Understanding cities always implies a distant and global look but through these initiatives it is possible to have a complete insight into some of the city's key areas that left a mark in the history of its architectonic creation and urban planning.
On a different level, if the visit to the buildings encompasses an enlarged time period, the typologies are selected among the most significant, that decisively leave a mark on the city, whether they're renovations or interventions from scratch: palaces, public buildings, infrastructures, engineering work, private houses, churches or gardens.
The Serra Henriques Foundation is the institutional partner of Open House Porto, organized by Casa da Arquitectura in collaboration with the municipalities of Oporto, Gaia and Matosinhos. It is one of the most important cultural enterprises of that metropolitan area. Founded in London by Victoria Thornton, Open House takes place all over the world, in cities such as Barcelona, New York, Rome or Buenos Aires.
The idea is simple: for a weekend, grant free access to hundreds of spaces throughout the cities - buildings from different periods and typologies - by means of programmes with guided tours or the so-called neighbourhood strolls. This way, the public has the chance to discover timeless spaces or cultural patrimony that is normally off-limits.
For the 2017 edition, the 1st and the 2nd of July were the chosen dates and the catalogue gathers an eclectic set of buildings - both regarding the period they belong to and their use - at the same level as the urban diversity and its more recent mutation.

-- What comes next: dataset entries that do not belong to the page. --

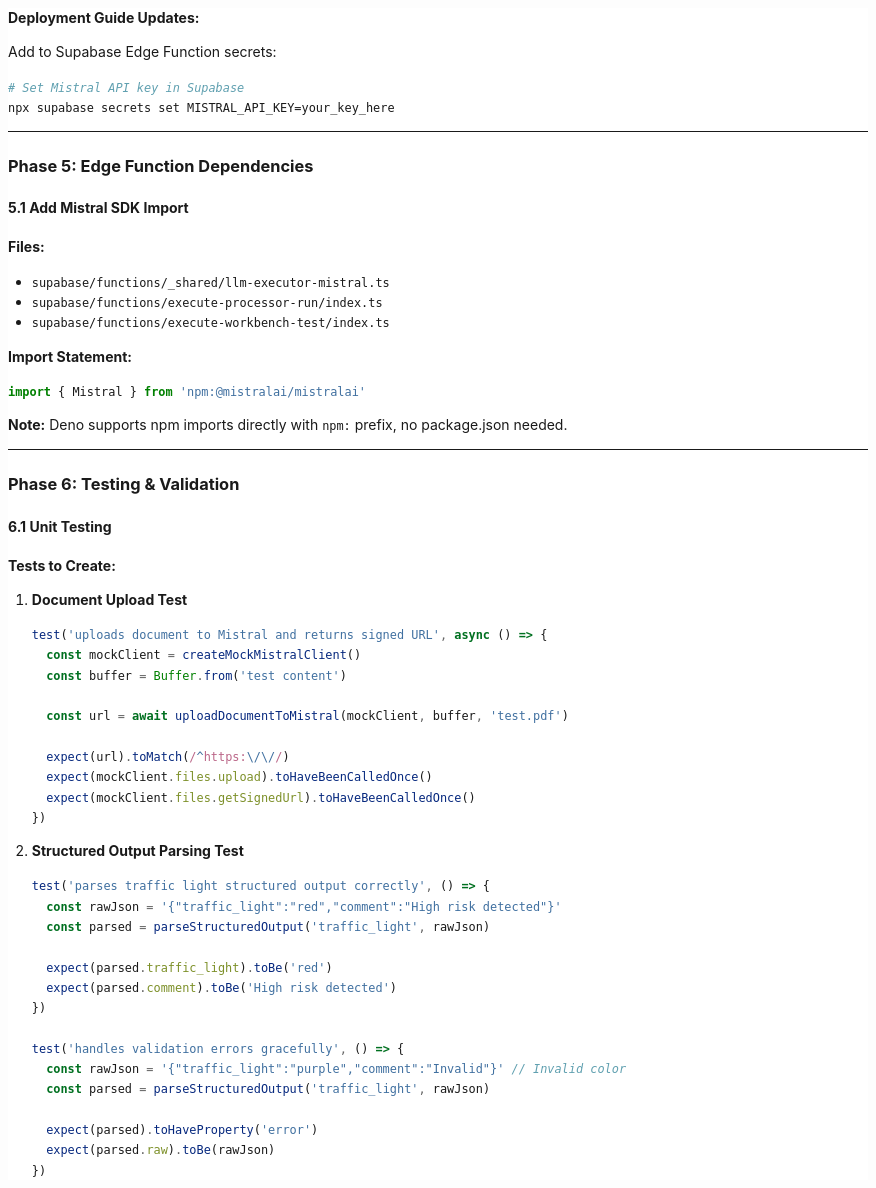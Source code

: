 **Deployment Guide Updates:**

Add to Supabase Edge Function secrets:
```bash
# Set Mistral API key in Supabase
npx supabase secrets set MISTRAL_API_KEY=your_key_here
```

---

### **Phase 5: Edge Function Dependencies**

#### 5.1 Add Mistral SDK Import

**Files:**
- `supabase/functions/_shared/llm-executor-mistral.ts`
- `supabase/functions/execute-processor-run/index.ts`
- `supabase/functions/execute-workbench-test/index.ts`

**Import Statement:**
```typescript
import { Mistral } from 'npm:@mistralai/mistralai'
```

**Note:** Deno supports npm imports directly with `npm:` prefix, no package.json needed.

---

### **Phase 6: Testing & Validation**

#### 6.1 Unit Testing

**Tests to Create:**

1. **Document Upload Test**
   ```typescript
   test('uploads document to Mistral and returns signed URL', async () => {
     const mockClient = createMockMistralClient()
     const buffer = Buffer.from('test content')

     const url = await uploadDocumentToMistral(mockClient, buffer, 'test.pdf')

     expect(url).toMatch(/^https:\/\//)
     expect(mockClient.files.upload).toHaveBeenCalledOnce()
     expect(mockClient.files.getSignedUrl).toHaveBeenCalledOnce()
   })
   ```

2. **Structured Output Parsing Test**
   ```typescript
   test('parses traffic light structured output correctly', () => {
     const rawJson = '{"traffic_light":"red","comment":"High risk detected"}'
     const parsed = parseStructuredOutput('traffic_light', rawJson)

     expect(parsed.traffic_light).toBe('red')
     expect(parsed.comment).toBe('High risk detected')
   })

   test('handles validation errors gracefully', () => {
     const rawJson = '{"traffic_light":"purple","comment":"Invalid"}' // Invalid color
     const parsed = parseStructuredOutput('traffic_light', rawJson)

     expect(parsed).toHaveProperty('error')
     expect(parsed.raw).toBe(rawJson)
   })
   ```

Cities started to develop from isolated and occasional initiatives of varied scale, suggesting routes, atmospheres and experiences in the interstitial spaces. There is, hence, a relationship of proximity between most of the examples chosen that allows for the understanding of the influence of these interventions on the street, the neighbourhood, the block, the parish. This is even more so the greater the tourist pressure and the interest of the real estate sector in the historic cores, for the need to offer new views over a region and the need to find new areas for its transformation.